Ok, most of us are familiar with some ways companies use to track us; GPS coordinates, IP address, pedometers, cookies, position of the rear-faced camera in order to find the direction we’re headed are just some of the examples how we can be tracked every minute, every second of the day. But now, researchers found out that you can be tracked even with your battery status and percentage. Sounds impossible? It isn’t.

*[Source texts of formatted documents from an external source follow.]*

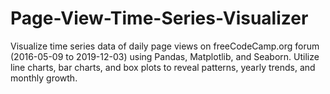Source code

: # Page-View-Time-Series-Visualizer
Visualize time series data of daily page views on freeCodeCamp.org forum (2016-05-09 to 2019-12-03) using Pandas, Matplotlib, and Seaborn. Utilize line charts, bar charts, and box plots to reveal patterns, yearly trends, and monthly growth.
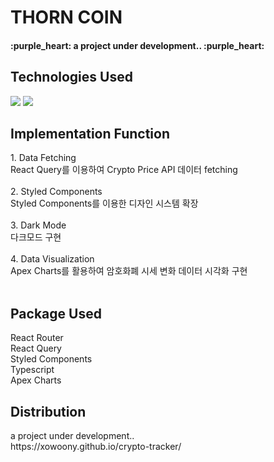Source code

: # THORN COIN

<h4>:purple_heart:  a project under development..  :purple_heart:</h4>
<h2>Technologies Used</h2>
<img src="https://img.shields.io/badge/React-61DAFB?style=flat&logo=React&logoColor=white"/>
<img src="https://img.shields.io/badge/Typescript-61DAFB?style=flat&logo=Typescript&logoColor=white"/>




<h2>Implementation Function</h2>
1. Data Fetching
<br>
React Query를 이용하여 Crypto Price API 데이터 fetching
<br>
<br>
2. Styled Components
<br>
Styled Components를 이용한 디자인 시스템 확장
<br>
<br>
3. Dark Mode
<br>
다크모드 구현
<br>
<br>
4. Data Visualization
<br>
Apex Charts를 활용하여 암호화폐 시세 변화 데이터 시각화 구현
<br><br>



<h2>Package Used</h2>
React Router
<br>
React Query
<br>
Styled Components
<br>
Typescript
<br>
Apex Charts
<br>


<h2>Distribution</h2>
a project under development..
<br>
https://xowoony.github.io/crypto-tracker/
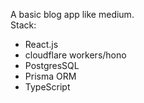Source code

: A basic blog app like medium.<br>
Stack:
* React.js
* cloudflare workers/hono
* PostgresSQL
* Prisma ORM
* TypeScript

Mobile phone with pointer on screen, gps concept in flat style

Since mobile devices are already taking over the world, site owners needed a tool which would help them in finding out your battery percentage in order to know when to show you a low-power version of sites. This isn’t problematic at all at the first glance since, basically, they want to make sure that your device doesn’t go off while visiting a certain site. Battery status API saw the light of day in HTML5 and is already built in Firefox, Chrome, and Opera. Browsers introduced the API around one year ago, but as soon as it was presented researchers stated that, although it’s primary use is finding out battery percentage in order to show you low-power site version, it can be used to track on users (or to spy on users, if that sounds better).

Basically, it combines your battery percentage and battery life in seconds in order to provide 14m (million) combination, a pseudo-unique identifier for each and every device. For instance, when you go to Rotten Tomatoes to find out score for some movie, and after visit IMDB via private browsing option so you can look for an actress/actor without your girlfriend/boyfriend seeing it (which pipes your IP through a secure VPN) it is very difficult to associate those two visits to the same device. But, since there are the same ads showed on both sites, you can be tracked via battery status we mentioned earlier, providing one in 14 million chance devices aren’t the same. So basically, ad providers are pretty sure that device was yours in both cases.

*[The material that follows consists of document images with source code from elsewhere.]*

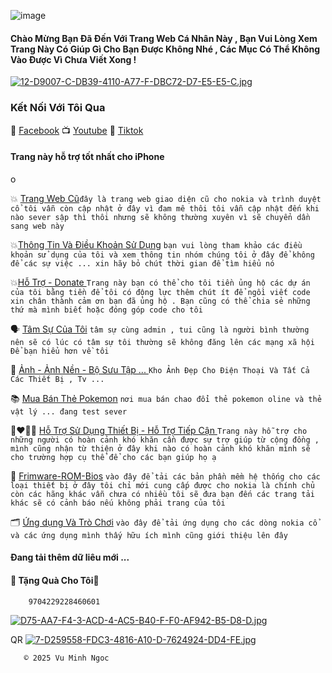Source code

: ![image](https://github.com/user-attachments/assets/33daa328-a626-45ac-9dba-24ce013c2edc)

#### Chào Mừng Bạn Đã Đến Với Trang Web Cá Nhân Này , Bạn Vui Lòng Xem Trang Này Có Giúp Gì Cho Bạn Được Không Nhé , Các Mục Có Thể Không Vào Được Vì Chưa Viết Xong !

[![12-D9007-C-DB39-4110-A77-F-DBC72-D7-E5-E5-C.jpg](https://i.postimg.cc/BvbY03Nz/12-D9007-C-DB39-4110-A77-F-DBC72-D7-E5-E5-C.jpg)](https://postimg.cc/3yMCXPsj)

### Kết Nối Với Tôi Qua
🧩 [Facebook](https://www.facebook.com/share/ndTFfxYv341qvp2u/?mibextid=LQQJ4d)
📺 [Youtube](https://youtube.com/@vmnit?si=6dEH_U5U6u3dkWKH)
👾 [Tiktok](https://www.tiktok.com/@vuminhngoc113?_t=8poWrP6S3M8&_r=1)


#### Trang này hỗ trợ tốt nhất cho iPhone 



o

   💥 [Trang Web Cũ](http://vmnit.mobie.in)`đây là trang web giao diện cũ cho nokia và trình duyệt cổ tôi vẫn còn cập nhật ở đây vì đam mê thôi tôi vẫn cập nhật đến khi nào sever sập thì thôi nhưng sẽ không thường xuyên vì sẽ chuyển dần sang web này  `



💥[Thông Tin Và Điều Khoản Sử Dụng](https://github.com/vuminhngocpt/Tam-su-cua-toi/blob/main/README.md) `bạn vui lòng tham khảo các điều khoản sử dụng của tôi và xem thông tin nhóm chúng tôi ở đây để không để các sự việc ... xin hãy bỏ chút thời gian để tìm hiểu nó`


💥[Hỗ Trợ - Donate ](https://github.com/vuminhngocpt/Donate-Ung-ho-Admin) 
`Trang này bạn có thể cho tôi tiền ủng hộ các dự án của tôi bằng tiền để tôi có động lực thêm chút ít để ngồi viết code xin chân thành cảm ơn bạn đã ủng hộ . Bạn cũng có thể chia sẻ những thứ mà mình biết hoặc đóng góp code cho tôi`


 🗣 [Tâm Sự Của Tôi](https://github.com/vuminhngocpt/gioithieivetoi) `tâm sự cùng admin , tui cũng là người bình thường nên sẽ có lúc có tâm sự tôi thường sẽ không đăng lên các mạng xã hội Để bạn hiểu hơn về tôi `


 🫥 [ Ảnh - Ảnh Nền - Bộ Sưu Tập ... ](https://github.com/vuminhngocpt/Hinhnendt)`Kho Ảnh Đẹp Cho Điện Thoại Và Tất Cả Các Thiết Bị , Tv ... `
 

📚 [Mua Bán Thẻ Pokemon](test)
`nơi mua bán chao đổi thẻ pokemon oline và thẻ vật lý ... đang test sever `


👩‍❤️‍💋‍👩 [Hỗ Trợ Sử Dụng Thiết Bị - Hỗ Trợ Tiếp Cận ](https://github.com/vuminhngocpt/Danh-cho-nguoi-khuyet-tat) `Trang này hỗ trợ cho những người có hoàn cảnh khó khăn cần được sự trợ giúp từ cộng đồng , mình cũng nhận từ thiện ở đây khi nào có hoàn cảnh khó khăn mình sẽ cho trường hợp cụ thể để cho các bạn giúp họ ạ `


💽 [Frimware-ROM-Bios](https://github.com/vuminhngocpt/Up-rom/blob/main/README.md) `vào đây để tải các bản phần mềm hệ thống cho các loại thiết bị ở đây tôi chỉ mới cung cấp được cho nokia là chính chủ còn các hãng khác vẫn chưa có nhiều tôi sẽ đưa bạn đến các trang tải khác sẽ có cảnh báo nếu không phải trang của tôi`


🗂️ [Ứng dụng Và Trò Chơi](https://github.com/vuminhngocpt/Ungdungs60/blob/main/README.md) `vào đây để tải ứng dụng cho các dòng nokia cổ và các ứng dụng mình thấy hữu ích mình cũng giới thiệu lên đây`



#### Đang tải thêm dữ liêu mới ...

        
####     🎁 Tặng Quà Cho Tôi🧧
        9704229228460601￼ 
[![D75-AA7-F4-3-ACD-4-AC5-B40-F-F0-AF942-B5-D8-D.jpg](https://i.postimg.cc/s2PHrLnF/D75-AA7-F4-3-ACD-4-AC5-B40-F-F0-AF942-B5-D8-D.jpg)](https://postimg.cc/nszGK3bT)

QR 
[![7-D259558-FDC3-4816-A10-D-7624924-DD4-FE.jpg](https://i.postimg.cc/8zvtkbnP/7-D259558-FDC3-4816-A10-D-7624924-DD4-FE.jpg)](https://postimg.cc/Yvp1bQHJ)



       © 2025 Vu Minh Ngoc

Steve Engelhard and Arvind Narayanan, two researchers from Princeton University proved that this happens in real world. They’ve run a specially modified browser and found out that battery data (through two tracking scripts) is used in order to mark users (or better to say their devices), allowing the browsers to track you across multiple visits. So, basically, private browsing mode on mobile devices doesn’t mean a thing, you’ll be tracked one way or another, but at least your history won’t be saved so others can see it.